Stored data »
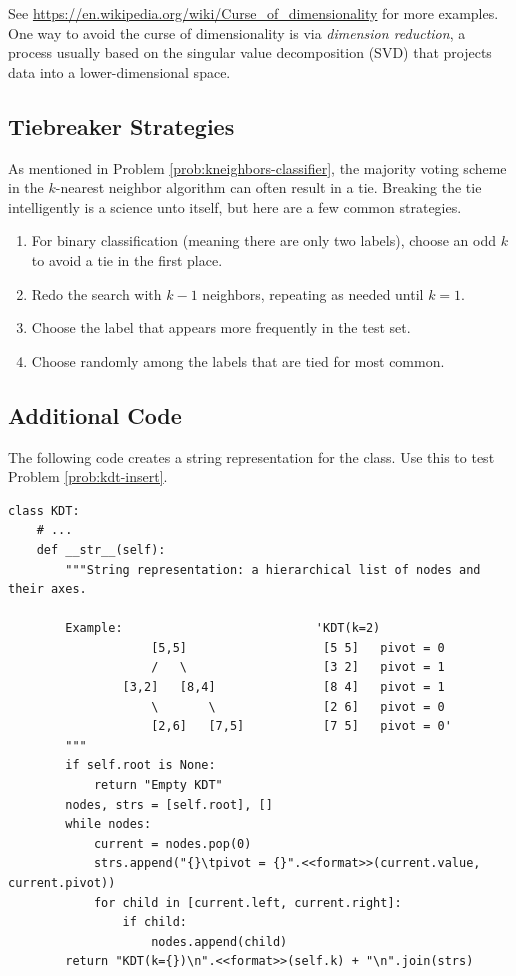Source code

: See \url{https://en.wikipedia.org/wiki/Curse_of_dimensionality} for more examples.
One way to avoid the curse of dimensionality is via \emph{dimension reduction}, a process usually based on the singular value decomposition (SVD) that projects data into a lower-dimensional space.

\subsection*{Tiebreaker Strategies} %

As mentioned in Problem \ref{prob:kneighbors-classifier}, the majority voting scheme in the $k$-nearest neighbor algorithm can often result in a tie.
Breaking the tie intelligently is a science unto itself, but here are a few common strategies.
\begin{enumerate}
\item For binary classification (meaning there are only two labels), choose an odd $k$ to avoid a tie in the first place.
\item Redo the search with $k-1$ neighbors, repeating as needed until $k=1$.
\item Choose the label that appears more frequently in the test set.
\item Choose randomly among the labels that are tied for most common.
\end{enumerate}

\subsection*{Additional Code} %

The following code creates a string representation for the  class.
Use this to test Problem \ref{prob:kdt-insert}.

\begin{lstlisting}
class KDT:
    # ...
    def __str__(self):
        """String representation: a hierarchical list of nodes and their axes.

        Example:                           'KDT(k=2)
                    [5,5]                   [5 5]   pivot = 0
                    /   \                   [3 2]   pivot = 1
                [3,2]   [8,4]               [8 4]   pivot = 1
                    \       \               [2 6]   pivot = 0
                    [2,6]   [7,5]           [7 5]   pivot = 0'
        """
        if self.root is None:
            return "Empty KDT"
        nodes, strs = [self.root], []
        while nodes:
            current = nodes.pop(0)
            strs.append("{}\tpivot = {}".<<format>>(current.value, current.pivot))
            for child in [current.left, current.right]:
                if child:
                    nodes.append(child)
        return "KDT(k={})\n".<<format>>(self.k) + "\n".join(strs)
\end{lstlisting}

EXERCISE INSTRUCTIONS » The answer must be exactly the lines from the one containing "for most common." through the final line of the data, both ends included, and nothing else.

TASK SOLUTION »
\item Choose randomly among the labels that are tied for most common.
\end{enumerate}

\subsection*{Additional Code} %

The following code creates a string representation for the  class.
Use this to test Problem \ref{prob:kdt-insert}.

\begin{lstlisting}
class KDT:
    # ...
    def __str__(self):
        """String representation: a hierarchical list of nodes and their axes.

        Example:                           'KDT(k=2)
                    [5,5]                   [5 5]   pivot = 0
                    /   \                   [3 2]   pivot = 1
                [3,2]   [8,4]               [8 4]   pivot = 1
                    \       \               [2 6]   pivot = 0
                    [2,6]   [7,5]           [7 5]   pivot = 0'
        """
        if self.root is None:
            return "Empty KDT"
        nodes, strs = [self.root], []
        while nodes:
            current = nodes.pop(0)
            strs.append("{}\tpivot = {}".<<format>>(current.value, current.pivot))
            for child in [current.left, current.right]:
                if child:
                    nodes.append(child)
        return "KDT(k={})\n".<<format>>(self.k) + "\n".join(strs)
\end{lstlisting}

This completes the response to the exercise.